* Source data:
- - - - -
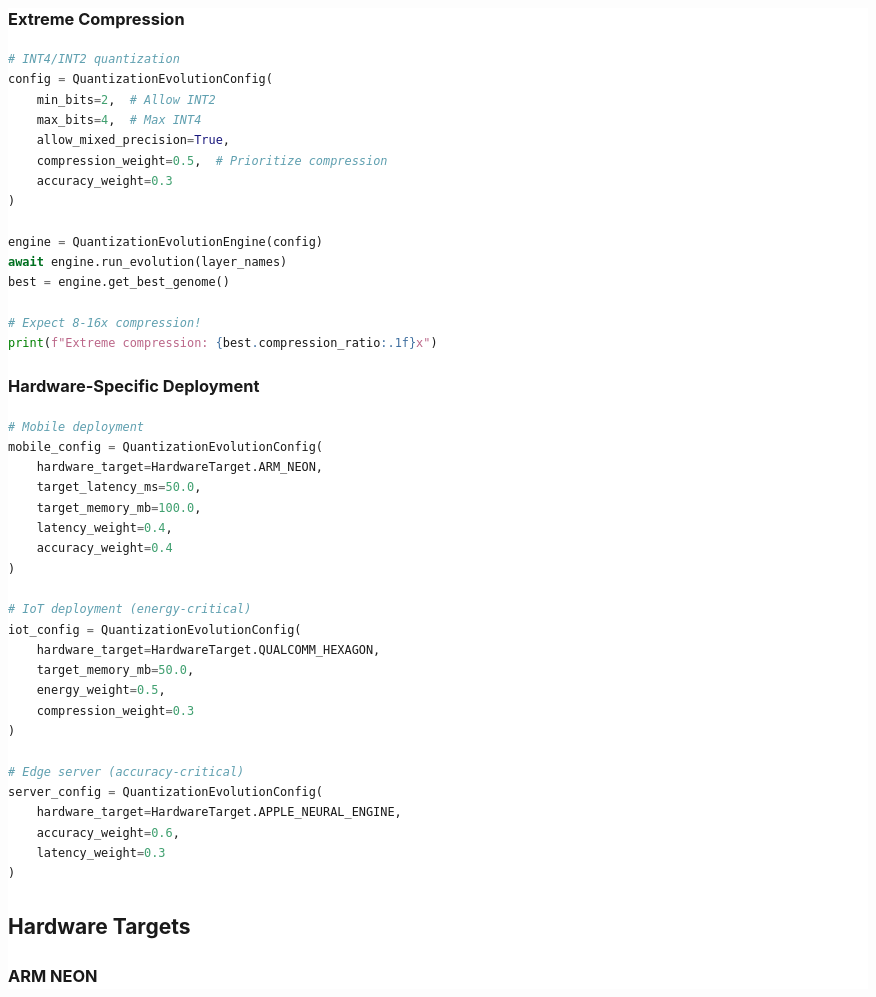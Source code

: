 ### Extreme Compression

```python
# INT4/INT2 quantization
config = QuantizationEvolutionConfig(
    min_bits=2,  # Allow INT2
    max_bits=4,  # Max INT4
    allow_mixed_precision=True,
    compression_weight=0.5,  # Prioritize compression
    accuracy_weight=0.3
)

engine = QuantizationEvolutionEngine(config)
await engine.run_evolution(layer_names)
best = engine.get_best_genome()

# Expect 8-16x compression!
print(f"Extreme compression: {best.compression_ratio:.1f}x")
```

### Hardware-Specific Deployment

```python
# Mobile deployment
mobile_config = QuantizationEvolutionConfig(
    hardware_target=HardwareTarget.ARM_NEON,
    target_latency_ms=50.0,
    target_memory_mb=100.0,
    latency_weight=0.4,
    accuracy_weight=0.4
)

# IoT deployment (energy-critical)
iot_config = QuantizationEvolutionConfig(
    hardware_target=HardwareTarget.QUALCOMM_HEXAGON,
    target_memory_mb=50.0,
    energy_weight=0.5,
    compression_weight=0.3
)

# Edge server (accuracy-critical)
server_config = QuantizationEvolutionConfig(
    hardware_target=HardwareTarget.APPLE_NEURAL_ENGINE,
    accuracy_weight=0.6,
    latency_weight=0.3
)
```

## Hardware Targets

### ARM NEON
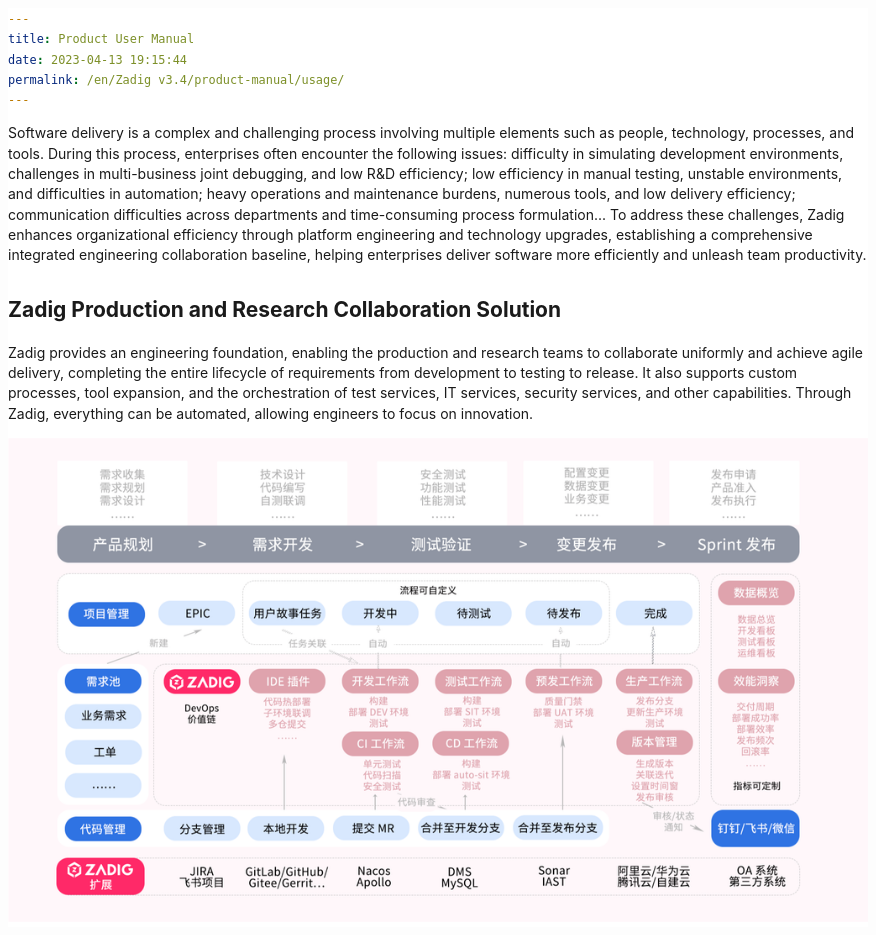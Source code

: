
 ```yaml
---
title: Product User Manual
date: 2023-04-13 19:15:44
permalink: /en/Zadig v3.4/product-manual/usage/
---
```

Software delivery is a complex and challenging process involving multiple elements such as people, technology, processes, and tools. During this process, enterprises often encounter the following issues: difficulty in simulating development environments, challenges in multi-business joint debugging, and low R&D efficiency; low efficiency in manual testing, unstable environments, and difficulties in automation; heavy operations and maintenance burdens, numerous tools, and low delivery efficiency; communication difficulties across departments and time-consuming process formulation... To address these challenges, Zadig enhances organizational efficiency through platform engineering and technology upgrades, establishing a comprehensive integrated engineering collaboration baseline, helping enterprises deliver software more efficiently and unleash team productivity.

## Zadig Production and Research Collaboration Solution

Zadig provides an engineering foundation, enabling the production and research teams to collaborate uniformly and achieve agile delivery, completing the entire lifecycle of requirements from development to testing to release. It also supports custom processes, tool expansion, and the orchestration of test services, IT services, security services, and other capabilities. Through Zadig, everything can be automated, allowing engineers to focus on innovation.

![Product User Manual](../_images/zadig.png)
- - - - -
* TASK ITEM: Which lines above contain "Extreme"? Show each of them.

* RESULT:
: ### Extreme Compression
print(f"Extreme compression: {best.compression_ratio:.1f}x")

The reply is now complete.